Kylin on Docker
This repository trackes the code and files for building docker images with Apache Kylin.
Please note: this is the master branch, which doesn't have the scripts and Dockerfile; You need checkout the specific branch which named with Kylin version and Hadoop release name.
Apache Kylin is an open source Distributed Analytics Engine designed to provide SQL interface and multi-dimensional analysis (OLAP) on Hadoop supporting extremely large datasets. For more information you can visit Kylin home page at http://kylin.apache.org
Usually Kylin is deployed in a dedicated Hadoop client node, on which the Hadoop, HBase, Hive and other clients have been properly configured to communicate with the cluster; Kylin will use the client Jars and configuration files to work with other components; Besides, all Kylin metadata and cube data are persistended in HBase and HDFS, not in local, so all these make it very reasonable to build Kylin as a docker image for quick deploy.
How to make it
The main idea is building Hadoop/HBase/Hive clients and Kylin binary package into one image; User can pull this image, and then just add client configuration files like core-site.xml, hdfs-site.xml, yarn-site.xml, hbase-site.xml, hive-site.xml and kylin.properties to the effective paths to make a new image (has verified), or upload these files during starting up (not verified yet);
Before start, you need do some preparations:
- check the Hadoop versions, and make sure the client libs in the image are compitable with the cluster;
- prepare a kylin.properties file for this deployment;
- ensure the Hadoop security constraint will not block Docker's adoption; you may need run additional component in the container if kerberos is enabled.
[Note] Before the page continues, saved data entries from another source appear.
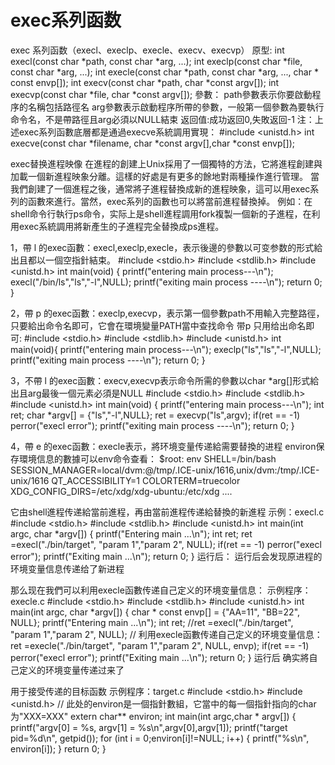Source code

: # exec系列函数

exec 系列函数（execl、execlp、execle、execv、execvp）
原型:
int execl(const char *path, const char *arg, ...);
int execlp(const char *file, const char *arg, ...);
int execle(const char *path, const char *arg, ..., char * const envp[]);
int execv(const char *path, char *const argv[]);
int execvp(const char *file, char *const argv[]);
參數：
path參數表示你要啟動程序的名稱包括路徑名
arg參數表示啟動程序所帶的參數，一般第一個參數為要執行命令名，不是帶路徑且arg必須以NULL結束
返回值:成功返回0,失敗返回-1
注：上述exec系列函數底層都是通過execve系統調用實現：
#include <unistd.h>
int execve(const char *filename, char *const argv[],char *const envp[]);

exec替换進程映像 在進程的創建上Unix採用了一個獨特的方法，它將進程創建與加載一個新進程映象分離。這樣的好處是有更多的餘地對兩種操作進行管理。
當我們創建了一個進程之後，通常將子進程替換成新的進程映象，這可以用exec系列的函數來進行。當然，exec系列的函數也可以將當前進程替換掉。
例如：在shell命令行執行ps命令，实际上是shell進程調用fork複製一個新的子進程，在利用exec系統調用將新產生的子進程完全替換成ps進程。


1，帶 l 的exec函數：execl,execlp,execle，表示後邊的參數以可变参数的形式給出且都以一個空指針結束。
#include <stdio.h>
#include <stdlib.h>
#include <unistd.h>
int main(void) {
    printf("entering main process---\n");
    execl("/bin/ls","ls","-l",NULL);
    printf("exiting main process ----\n");
    return 0;
}

2，帶 p 的exec函數：execlp,execvp，表示第一個參數path不用輸入完整路徑，只要給出命令名即可，它會在環境變量PATH當中查找命令
带p 只用给出命名即可:
#include <stdio.h>
#include <stdlib.h>
#include <unistd.h>
int main(void){
    printf("entering main process---\n");
    execlp("ls","ls","-l",NULL);
    printf("exiting main process ----\n");
    return 0;
}

3，不帶 l 的exec函數：execv,execvp表示命令所需的參數以char *arg[]形式給出且arg最後一個元素必須是NULL
#include <stdio.h>
#include <stdlib.h>
#include <unistd.h>
int main(void) {
    printf("entering main process---\n");
    int ret;
    char *argv[] = {"ls","-l",NULL};
    ret = execvp("ls",argv);
    if(ret == -1)
        perror("execl error");
    printf("exiting main process ----\n");
    return 0;
}

4，帶 e 的exec函數：execle表示，將环境变量传递給需要替換的进程
environ保存環境信息的數據可以env命令查看：
$root: env
SHELL=/bin/bash
SESSION_MANAGER=local/dvm:@/tmp/.ICE-unix/1616,unix/dvm:/tmp/.ICE-unix/1616
QT_ACCESSIBILITY=1
COLORTERM=truecolor
XDG_CONFIG_DIRS=/etc/xdg/xdg-ubuntu:/etc/xdg
....

它由shell進程传递給當前進程，再由當前進程传递給替換的新進程
示例：execl.c
#include <stdio.h>
#include <stdlib.h>
#include <unistd.h>
int main(int argc, char *argv[]) {
    printf("Entering main ...\n");
    int ret;
    ret =execl("./bin/target", "param 1","param 2", NULL);
    if(ret == -1)
        perror("execl error");
    printf("Exiting main ...\n");
    return 0;
}
运行后：
运行后会发现原进程的环境变量信息传递给了新进程

那么现在我們可以利用execle函數传递自己定义的环境变量信息：
示例程序：execle.c
#include <stdio.h>
#include <stdlib.h>
#include <unistd.h>
int main(int argc, char *argv[]) {
    char * const envp[] = {"AA=11", "BB=22", NULL};
    printf("Entering main ...\n");
    int ret;
    //ret =execl("./bin/target", "param 1","param 2", NULL);
    // 利用execle函數传递自己定义的环境变量信息：
    ret =execle("./bin/target", "param 1","param 2", NULL, envp);
    if(ret == -1)
        perror("execl error");
    printf("Exiting main ...\n");
    return 0;
}
运行后
确实將自己定义的环境变量传递过来了

用于接受传递的目标函数
示例程序：target.c
#include <stdio.h>
#include <unistd.h>
// 此处的environ是一個指針數組，它當中的每一個指針指向的char为"XXX=XXX"
extern char** environ;
int main(int argc,char * argv[]) {
    printf("argv[0] = %s, argv[1] = %s\n",argv[0],argv[1]);
    printf("target pid=%d\n", getpid());
    for (int i = 0;environ[i]!=NULL; i++)
    {
        printf("%s\n", environ[i]);
    }
    return 0;
}
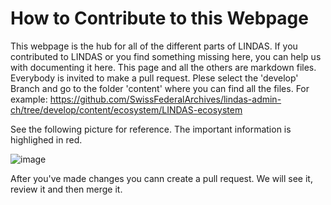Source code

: # How to Contribute to this Webpage

This webpage is the hub for all of the different parts of LINDAS. If you contributed to LINDAS or you find something missing here, you can help us with documenting it here. This page and all the others are markdown files. Everybody is invited to make a pull request. Plese select the 'develop' Branch and go to the folder 'content' where you can find all the files. For example: https://github.com/SwissFederalArchives/lindas-admin-ch/tree/develop/content/ecosystem/LINDAS-ecosystem

See the following picture for reference. The important information is highlighed in red.

![image](https://github.com/user-attachments/assets/c334e40b-4ba0-48bc-8821-bb5f920d0715)

After you've made changes you cann create a pull request. We will see it, review it and then merge it.
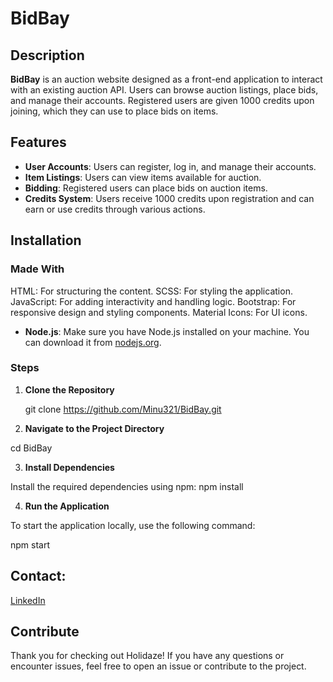 # BidBay

## Description

**BidBay** is an auction website designed as a front-end application to interact with an existing auction API. Users can browse auction listings, place bids, and manage their accounts. Registered users are given 1000 credits upon joining, which they can use to place bids on items.

## Features

- **User Accounts**: Users can register, log in, and manage their accounts.
- **Item Listings**: Users can view items available for auction.
- **Bidding**: Registered users can place bids on auction items.
- **Credits System**: Users receive 1000 credits upon registration and can earn or use credits through various actions.

## Installation

### Made With

HTML: For structuring the content.
SCSS: For styling the application.
JavaScript: For adding interactivity and handling logic.
Bootstrap: For responsive design and styling components.
Material Icons: For UI icons.

- **Node.js**: Make sure you have Node.js installed on your machine. You can download it from [nodejs.org](https://nodejs.org/).

### Steps

1. **Clone the Repository**

   git clone https://github.com/Minu321/BidBay.git

2. **Navigate to the Project Directory**

cd BidBay

3. **Install Dependencies**

Install the required dependencies using npm:
npm install

4. **Run the Application**

To start the application locally, use the following command:

npm start


## Contact:
[LinkedIn](https://www.linkedin.com/in/mina-roseth-beni-652b90292/)

## Contribute
Thank you for checking out Holidaze! If you have any questions or encounter issues, feel free to open an issue or contribute to the project.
Below is a sample of building and running a docker image for Hortonworks HDP 2.2 cluster.
Collect the client configuration files Get the *-site.xml files from a working Hadoop client node, to a local folder say "~/hadoop-conf/";
The kylin.properties file is the main configuration file for Kylin; you need prepare such a file and put it to the "~/hadoop-conf/" folder, together with other conf files; suggest to double check the parameters in it; e.g, the "kylin.metadata.url" points to the right metadata table, "kylin.hdfs.working.dir" is an existing HDFS folder and you have permission to write, etc.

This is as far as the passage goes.